Let me give one example, Nate, and I’d love to hear your thoughts on how folks are thinking about this that are in the buying process. But if someone is looking at a $400,000 home, and let’s assume a 30-year fixed rate loan, just a couple years ago, 3% was not too far out of the equation in terms of a 30-year fixed rate loan. That’d be a monthly payment of just shy of $1,700 a month, or about $600,000, that they would pay for that $400,000 home over the life of the loan.

Fast forward, if we use five and a half percent, which were actually a little bit higher than that right now. But if we use five and a half percent, instead of 3%, we look at a monthly payment of closer to 2,300 instead of 1,700. So, about a $600 difference. And instead of $600,000 paid out of pocket over the life of the loan, we’re looking at a little over $800,000 paid out of pocket over the life of the loan. I would suspect, Nate, that for many folks, while that $200,000 difference over 30 years is somewhat shocking, it’s probably that monthly amount that really folks are looking at most right now. Is that right?

[00:07:01] NH: I think so, too. I’ll put a kind of a similar example to you that I’ve been using recently. If you’ve got a monthly payment on a $500,000 loan today, at three and a half percent. So really, common. Lots of people out there have this. In fact, over 50% of mortgage owners or homeowners today have a mortgage interest rate less than 4%, that’s a national stat. If you’re at $500,000 loan at three and a half percent, your monthly payment is 20 to 45. That exact same payment is what you would get today on a $375,000 house at 6% interest.

So, we’ve got people out there who are maybe living in a $500,000 home or have a $500,000 loan, thinking about downsizing saying, “Oh, I sell this property off, I built up a lot of equity, we’re going to move to a smaller home, $375,000 house.” But you’re going to have the exact same payment in that new home. So, it’s really starting to affect the market. Because if I’m that person, and I’m thinking about selling, why would you sell? You’re just giving away your equity for free and it makes it really tough when you start to break down that monthly payment.

[00:08:07] TU: Yeah, that’s a really powerful example, because I think all of us can relate to scrolling through Redfin, and Zillow and realtor.com. Looking at homes at different values, but when you start to factor in the interest rates and pay a $500,000, home at what was three and a half percent, same as about a $375,000 home today, wow, like that really starts to put it in into perspective.

So, Nate, when I think about inflation, and think about interest rates, a lot of this, especially when we were talking about kind of the impact of the economy, a lot of this becomes a snowball type of effect, where when I hear that 50% of folks that have a mortgage are under 4%, and then conduct that with the calculation you just gave, that has to be furthering the supply and demand issue, right? Because if I’m in the home on that right now. My wife, Jessica, and I were locked in at 3%. Maybe we’re itching for something different, new home, new area, whatever, you quickly look at the math and the numbers. You’re like, “Wow, we’re going to give up a lot on home to be able to make that move.
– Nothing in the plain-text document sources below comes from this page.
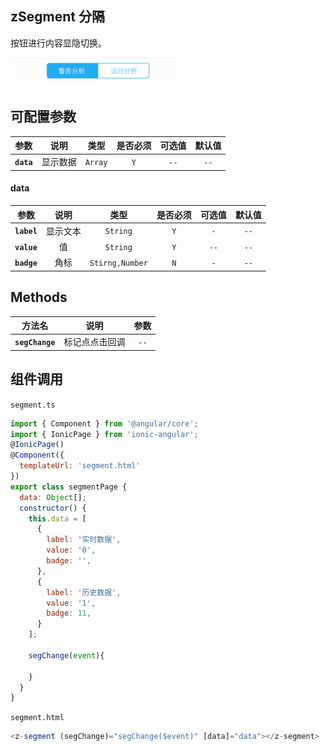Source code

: ## zSegment 分隔

按钮进行内容显隐切换。

![](../_images/app/app-segment.png)

## 可配置参数

|    参数    |   说明   |  类型   | 是否必须 | 可选值 | 默认值 |
| :--------: | :------: | :-----: | :------: | :----: | :----: |
| **`data`** | 显示数据 | `Array` |   `Y`    |  `--`  |  `--`  |

#### data

|    参数     |   说明   |      类型       | 是否必须 | 可选值 | 默认值 |
| :---------: | :------: | :-------------: | :------: | :----: | :----: |
| **`label`** | 显示文本 |    `String`     |   `Y`    |  `-`   |  `--`  |
| **`value`** |    值    |    `String`     |   `Y`    |  `--`  |  `--`  |
| **`badge`** |   角标   | `Stirng,Number` |   `N`    |  `-`   |  `--`  |

## Methods

|     方法名      |      说明      | 参数 |
| :-------------: | :------------: | :--: |
| **`segChange`** | 标记点点击回调 | `--` |

## 组件调用

`segment.ts`

```js
import { Component } from '@angular/core';
import { IonicPage } from 'ionic-angular';
@IonicPage()
@Component({
  templateUrl: 'segment.html'
})
export class segmentPage {
  data: Object[];
  constructor() {
    this.data = [
      {
        label: '实时数据',
        value: '0',
        badge: '',
      },
      {
        label: '历史数据',
        value: '1',
        badge: 11,
      }
    ];

    segChange(event){

    }
  }
}
```

`segment.html`

```js
<z-segment (segChange)="segChange($event)" [data]="data"></z-segment>
```
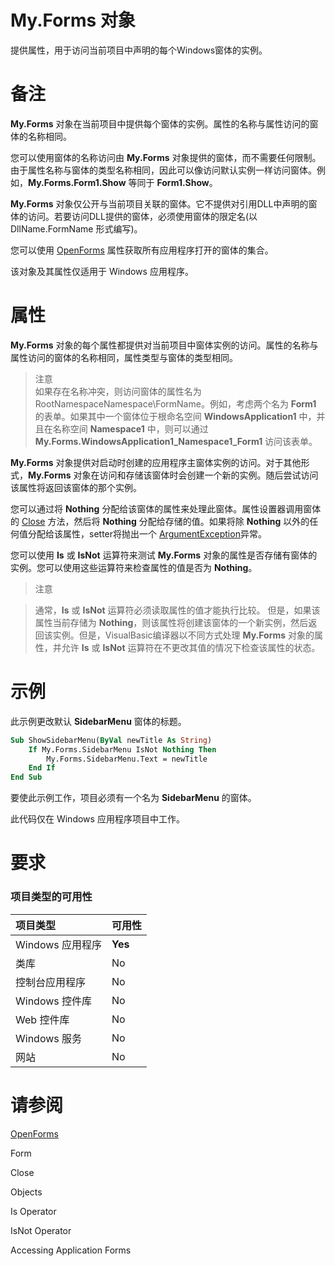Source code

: # My.Forms 对象
提供属性，用于访问当前项目中声明的每个Windows窗体的实例。


# 备注
**My.Forms** 对象在当前项目中提供每个窗体的实例。属性的名称与属性访问的窗体的名称相同。

您可以使用窗体的名称访问由 **My.Forms** 对象提供的窗体，而不需要任何限制。由于属性名称与窗体的类型名称相同，因此可以像访问默认实例一样访问窗体。例如，**My.Forms.Form1.Show** 等同于 **Form1.Show**。

**My.Forms** 对象仅公开与当前项目关联的窗体。它不提供对引用DLL中声明的窗体的访问。若要访问DLL提供的窗体，必须使用窗体的限定名(以 DllName.FormName 形式编写)。

您可以使用 <a href='https://docs.microsoft.com/en-us/dotnet/api/microsoft.visualbasic.applicationservices.windowsformsapplicationbase.openforms'>OpenForms</a> 属性获取所有应用程序打开的窗体的集合。

该对象及其属性仅适用于 Windows 应用程序。


# 属性
**My.Forms** 对象的每个属性都提供对当前项目中窗体实例的访问。属性的名称与属性访问的窗体的名称相同，属性类型与窗体的类型相同。

>注意<br/>
>如果存在名称冲突，则访问窗体的属性名为RootNamespaceNamespace\FormName。例如，考虑两个名为 **Form1** 的表单。如果其中一个窗体位于根命名空间 **WindowsApplication1** 中，并且在名称空间 **Namespace1** 中，则可以通过 **My.Forms.WindowsApplication1_Namespace1_Form1** 访问该表单。 

**My.Forms** 对象提供对启动时创建的应用程序主窗体实例的访问。对于其他形式，**My.Forms** 对象在访问和存储该窗体时会创建一个新的实例。随后尝试访问该属性将返回该窗体的那个实例。

您可以通过将 **Nothing** 分配给该窗体的属性来处理此窗体。属性设置器调用窗体的 <a href='https://docs.microsoft.com/en-us/dotnet/api/system.windows.forms.form.close'>Close</a> 方法，然后将 **Nothing** 分配给存储的值。如果将除  **Nothing** 以外的任何值分配给该属性，setter将抛出一个 <a href='#'>ArgumentException</a>异常。
	
您可以使用 **Is** 或 **IsNot** 运算符来测试 **My.Forms** 对象的属性是否存储有窗体的实例。您可以使用这些运算符来检查属性的值是否为 **Nothing**。

>注意  

>通常，**Is** 或 **IsNot** 运算符必须读取属性的值才能执行比较。 但是，如果该属性当前存储为 **Nothing**，则该属性将创建该窗体的一个新实例，然后返回该实例。但是，VisualBasic编译器以不同方式处理 **My.Forms** 对象的属性，并允许 **Is** 或 **IsNot** 运算符在不更改其值的情况下检查该属性的状态。


# 示例
此示例更改默认 **SidebarMenu** 窗体的标题。

```vb
Sub ShowSidebarMenu(ByVal newTitle As String)
    If My.Forms.SidebarMenu IsNot Nothing Then
        My.Forms.SidebarMenu.Text = newTitle
    End If
End Sub
```

要使此示例工作，项目必须有一个名为 **SidebarMenu** 的窗体。

此代码仅在 Windows 应用程序项目中工作。


# 要求
### 项目类型的可用性
| 项目类型        | 可用性          |
|:-------------|:------------------|
| Windows 应用程序           | **Yes** |
| 类库 | No   |
| 控制台应用程序           | No      |
| Windows 控件库           | No |
| Web 控件库           | No |
| Windows 服务           | No |
| 网站           | No |


# 请参阅

<a href='https://docs.microsoft.com/en-us/dotnet/api/microsoft.visualbasic.applicationservices.windowsformsapplicationbase.openforms'>OpenForms</a>

Form

Close

Objects

Is Operator

IsNot Operator

Accessing Application Forms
And is it really worth it financially, considering, maybe equity that we built up over time?”

So, I would imagine this is just furthering the previous issues we’ve talked about around supply and demand. Is that fair?
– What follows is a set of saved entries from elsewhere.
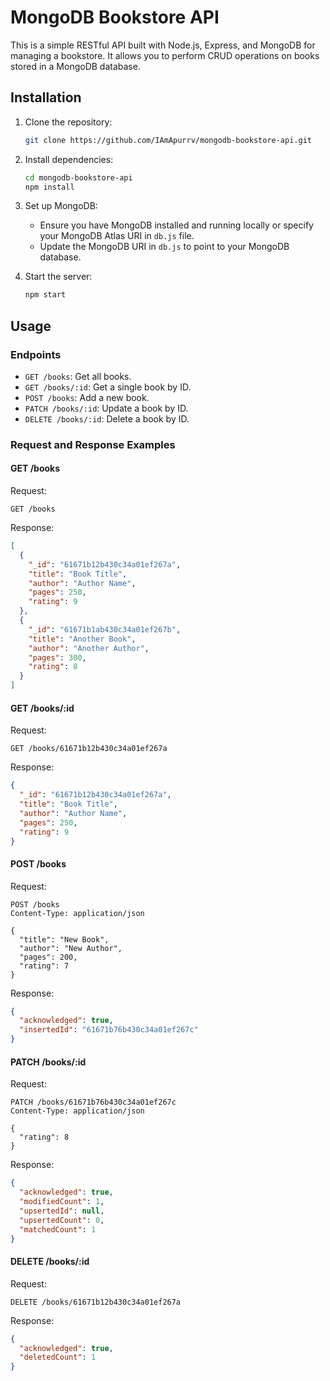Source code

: # MongoDB Bookstore API

This is a simple RESTful API built with Node.js, Express, and MongoDB for managing a bookstore. It allows you to perform CRUD operations on books stored in a MongoDB database.

## Installation

1. Clone the repository:
   ```bash
   git clone https://github.com/IAmApurrv/mongodb-bookstore-api.git
   ```

2. Install dependencies:
   ```bash
   cd mongodb-bookstore-api
   npm install
   ```

3. Set up MongoDB:
   - Ensure you have MongoDB installed and running locally or specify your MongoDB Atlas URI in `db.js` file.
   - Update the MongoDB URI in `db.js` to point to your MongoDB database.

4. Start the server:
   ```bash
   npm start
   ```

## Usage

### Endpoints

- `GET /books`: Get all books.
- `GET /books/:id`: Get a single book by ID.
- `POST /books`: Add a new book.
- `PATCH /books/:id`: Update a book by ID.
- `DELETE /books/:id`: Delete a book by ID.

### Request and Response Examples

#### GET /books

Request:
```http
GET /books
```

Response:
```json
[
  {
    "_id": "61671b12b430c34a01ef267a",
    "title": "Book Title",
    "author": "Author Name",
    "pages": 250,
    "rating": 9
  },
  {
    "_id": "61671b1ab430c34a01ef267b",
    "title": "Another Book",
    "author": "Another Author",
    "pages": 300,
    "rating": 8
  }
]
```

#### GET /books/:id

Request:
```http
GET /books/61671b12b430c34a01ef267a
```

Response:
```json
{
  "_id": "61671b12b430c34a01ef267a",
  "title": "Book Title",
  "author": "Author Name",
  "pages": 250,
  "rating": 9
}
```

#### POST /books

Request:
```http
POST /books
Content-Type: application/json

{
  "title": "New Book",
  "author": "New Author",
  "pages": 200,
  "rating": 7
}
```

Response:
```json
{
  "acknowledged": true,
  "insertedId": "61671b76b430c34a01ef267c"
}
```

#### PATCH /books/:id

Request:
```http
PATCH /books/61671b76b430c34a01ef267c
Content-Type: application/json

{
  "rating": 8
}
```

Response:
```json
{
  "acknowledged": true,
  "modifiedCount": 1,
  "upsertedId": null,
  "upsertedCount": 0,
  "matchedCount": 1
}
```

#### DELETE /books/:id

Request:
```http
DELETE /books/61671b12b430c34a01ef267a
```

Response:
```json
{
  "acknowledged": true,
  "deletedCount": 1
}
```

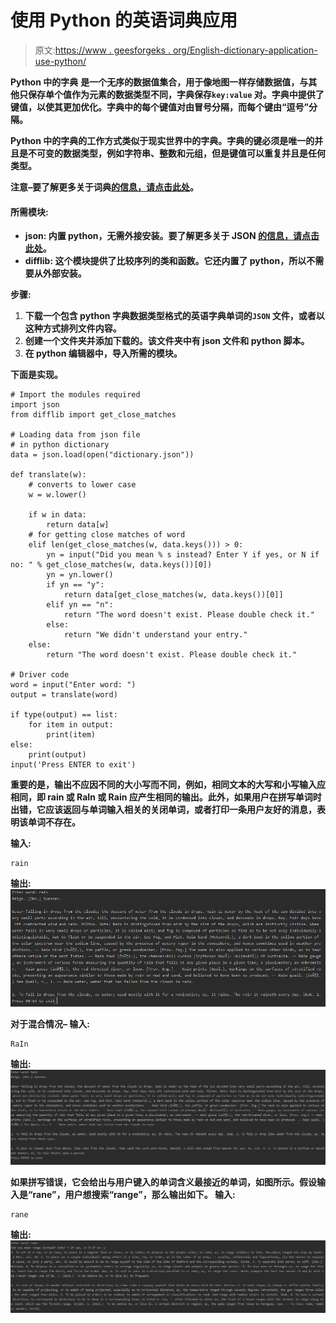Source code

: # 使用 Python 的英语词典应用

> 原文:[https://www . geesforgeks . org/English-dictionary-application-use-python/](https://www.geeksforgeeks.org/english-dictionary-application-using-python/)

**Python 中的字典** **是一个无序的数据值集合，用于像地图一样存储数据值，与其他只保存单个值作为元素的数据类型不同，字典保存`key:value` 对。字典中提供了键值，以使其更加优化。字典中的每个键值对由冒号分隔，而每个键由“逗号”分隔。**

**Python 中的字典的工作方式类似于现实世界中的字典。字典的键必须是唯一的并且是不可变的数据类型，例如字符串、整数和元组，但是键值可以重复并且是任何类型。**

****注意**–要了解更多关于词典[的信息，请点击此处](https://www.geeksforgeeks.org/python-dictionary/)。**

#### **所需模块:**

*   ****json:** 内置 python，无需外接安装。要了解更多关于 JSON [的信息，请点击此处](https://www.geeksforgeeks.org/javascript-json/)。**
*   ****difflib:** 这个模块提供了比较序列的类和函数。它还内置了 python，所以不需要从外部安装。**

****步骤:****

1.  **下载一个包含 python 字典数据类型格式的英语字典单词的`JSON` 文件，或者以这种方式排列文件内容。**
2.  **创建一个文件夹并添加下载的。该文件夹中有 json 文件和 python 脚本。**
3.  **在 python 编辑器中，导入所需的模块。**

**下面是实现。**

```
# Import the modules required
import json
from difflib import get_close_matches

# Loading data from json file
# in python dictionary
data = json.load(open("dictionary.json"))

def translate(w):
    # converts to lower case
    w = w.lower()

    if w in data:
        return data[w]
    # for getting close matches of word
    elif len(get_close_matches(w, data.keys())) > 0:             
        yn = input("Did you mean % s instead? Enter Y if yes, or N if no: " % get_close_matches(w, data.keys())[0])
        yn = yn.lower()
        if yn == "y":
            return data[get_close_matches(w, data.keys())[0]]
        elif yn == "n":
            return "The word doesn't exist. Please double check it."
        else:
            return "We didn't understand your entry."
    else:
        return "The word doesn't exist. Please double check it."

# Driver code
word = input("Enter word: ")
output = translate(word)

if type(output) == list:
    for item in output:
        print(item)
else:
    print(output)
input('Press ENTER to exit') 
```

**重要的是，输出不应因不同的大小写而不同，例如，相同文本的大写和小写输入应相同，即 rain 或 RaIn 或 Rain 应产生相同的输出。此外，如果用户在拼写单词时出错，它应该返回与单词输入相关的关闭单词，或者打印一条用户友好的消息，表明该单词不存在。**

****输入:****

```
rain
```

****输出:**
![dictionary-python-script](img/3798e33df6d0b9656dd09b5c7d3d25e6.png)**

**对于混合情况–
**输入:****

```
RaIn
```

****输出:**
![dictionary-python-script](img/033471b3dbafe3445527f101f04af565.png)**

**如果拼写错误，它会给出与用户键入的单词含义最接近的单词，如图所示。假设输入是“rane”，用户想搜索“range”，那么输出如下。
**输入:****

```
rane
```

****输出:**
![dictionary-python-script](img/4cd3ab3ac4a461cce96d3ed12272877f.png)**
[00:09:18] NH: Yeah. I don’t know that I have empiric evidence of this. But I think when you run the numbers like that, and sit back and think about it, it makes a ton of sense. If I’m thinking about – even if I’m thinking about moving across town, because I want a different location of house or I want a slightly bigger house, when you run that math, it almost becomes, “Well, maybe we’ll make this work for a while longer”, because it seems terrible to move right now. I don’t want to do that. There are no houses available and I’m paying more every single month for either exactly what I have now or for a slightly bigger home. So, it feels like people are going to be – I’ve actually heard this term thrown around recently called, locked in, where like you said, I’m locked into an interest rate. Why would I bother moving when I’m sitting on this for 30 years at a lower rate?

[00:09:59] TU: Yeah. I think the question that everyone has is like, is this the new norm? Are we going to see returns to lower rates? Because I think often folks might look at that and say, “Well, maybe I do make that move for X, Y, or Z reasons, and I hope to refinance in the future.” But the question is, like, are rates going to go up? Are they going to go down? Again, in the future, no one knows. But certainly, as we think about this, from a financial planning perspective, when we zoom out for a moment, we certainly don’t want to be banking on rates going down and refinancing a later point. If that happens, great. We increase some of the cash flow, but we want to be making sure that this fits into the budget, as is, in case that does not happen into the future.

[00:10:38] NH: And you said something earlier too, that’s super important is that, this is – we’re spoiled, right? Every one of us that’s sitting in our current generation looking at interest rates, we’re spoiled with the low ones, right? We’re spoiled at 3%. So, five and a half, 6%, seems very high. But I think that will actually become pretty normal again. I think that over time, we’re going to realize that that is actually where we’re going to end up. Like you said, waiting for them to come back down to these pre-4% rates, don’t hold your breath, I guess is my point.

[00:11:09] TU: Speaking of being spoiled, Nate, inflation, our second I is a category we’ve been spoiled as well, again, thinking of my peers that graduated around the time we did, or perhaps even sooner than that. Other folks that have been in their career for longer have experienced higher inflation time periods. But we’re at a point in time where inflation is the highest it’s ever been, and I think we’re looking at a 40-year period. The Consumer Price Index, rose a little over 9%, from a year ago. Perhaps we’re at the peak, perhaps we’re not. But you’re probably feeling this firsthand. I know, our family is, with our four boys, food bills are insane. Obviously, we know a gas has been doing.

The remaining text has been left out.